How Much Extra Tax Is Needed to Fix Social Security?

Social Security is a go-to safety net during retirement for tens of millions of seniors. Even though the Social Security Administration (SSA) suggests that it's only designed to replace about 40% of the average retired workers' wages, most retirees lean on the program for much more. According to SSA data, 62% of elderly beneficiaries count on their monthly check for at least half of their income, with 34% leaning on Social Security for 90% or more.

Unfortunately, the program that seniors have come to rely on so heavily over the past couple of decades is nearing what can arguably be described as its biggest hurdle in history. Due to the ongoing retirement of baby boomers, which is weighing on the worker-to-beneficiary ratio, and a steady lengthening of life expectancies, Social Security's coffers are soon expected to be drained.

A worried elderly man staring out of a window in his home.
A worried elderly man staring out of a window in his home.

Image source: Getty Images.

According to the Social Security Board of Trustees report from earlier this year, the program will begin paying out more in benefits than it receives in income by 2022. Assuming Congress fails to enact any changes that generate more revenue, Social Security's nearly $3 trillion in asset reserves will be completely gone by 2034. This, in the eyes of the Trustees, would lead to an across-the-board cut of benefits to current and future retirees of up to 23%. That's not exactly a bright forecast with more than three out of five elderly beneficiaries reliant on Social Security for half of their income.

How to bridge a $12.5 trillion funding gap?

In order to "fix" Social Security's budget shortfall, which is estimated at $12.5 trillion between 2034 and 2091, lawmakers would have to do one of three things: raise revenue, cut spending, or do some combination of the two.

Spending cuts include such solutions as cutting benefits on all retirees now, cutting benefits on all retirees in 2034, freezing the purchasing power of benefits (i.e., ending cost-of-living adjustments), and raising the full retirement age, which is a popular idea among congressional Republicans.

But the easier of the two solutions might just be to raise more revenue so benefits won't be cut for current or future retirees.
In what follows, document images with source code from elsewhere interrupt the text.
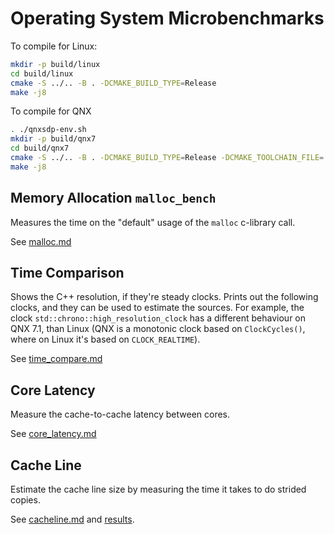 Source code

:# Operating System Microbenchmarks

To compile for Linux:

```sh
mkdir -p build/linux
cd build/linux
cmake -S ../.. -B . -DCMAKE_BUILD_TYPE=Release
make -j8
```

To compile for QNX

```sh
. ./qnxsdp-env.sh
mkdir -p build/qnx7
cd build/qnx7
cmake -S ../.. -B . -DCMAKE_BUILD_TYPE=Release -DCMAKE_TOOLCHAIN_FILE=../../../toochain/qcc_aarch64le
make -j8
```

## Memory Allocation `malloc_bench`

Measures the time on the "default" usage of the `malloc` c-library call.

See [malloc.md](./benchmarks/malloc.md)

## Time Comparison

Shows the C++ resolution, if they're steady clocks. Prints out the following
clocks, and they can be used to estimate the sources. For example, the clock
`std::chrono::high_resolution_clock` has a different behaviour on QNX 7.1, than
Linux (QNX is a monotonic clock based on `ClockCycles()`, where on Linux it's
based on `CLOCK_REALTIME`).

See [time_compare.md](./tools/time_compare.md)

## Core Latency

Measure the cache-to-cache latency between cores.

See [core_latency.md](./tools/core_latency.md)

## Cache Line

Estimate the cache line size by measuring the time it takes to do strided
copies.

See [cacheline.md](./benchmarks/cacheline.md) and
[results](./benchmarks/cacheline/results/README.md).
A Social Security card wedged in between fanned cash bills.
A Social Security card wedged in between fanned cash bills.

Image source: Getty Images.

Social Security is funded three ways:

  1. A payroll tax on earned income between $0.01 and $127,200 (as of 2017);

  2. Interest earned on the programs' $2.88 trillion in asset reserves;

  3. The taxation of Social Security benefits.

In the grand scheme of things, the latter two funding mechanisms don't account for much. The taxation of benefits (yes, your Social Security benefits may be taxable if you earn over a certain threshold) accounted for less than $33 billion of $957.5 billion in revenue in 2017, while interest income from special issue bonds and certificates of indebtedness added another $88 billion. More than 87% of Social Security's funding, and probably more like 95% of its funding by 2034 with the likelihood of interest income disappearing, comes from payroll taxes. This suggests tweaking the payroll tax would be the easiest way to fix Social Security.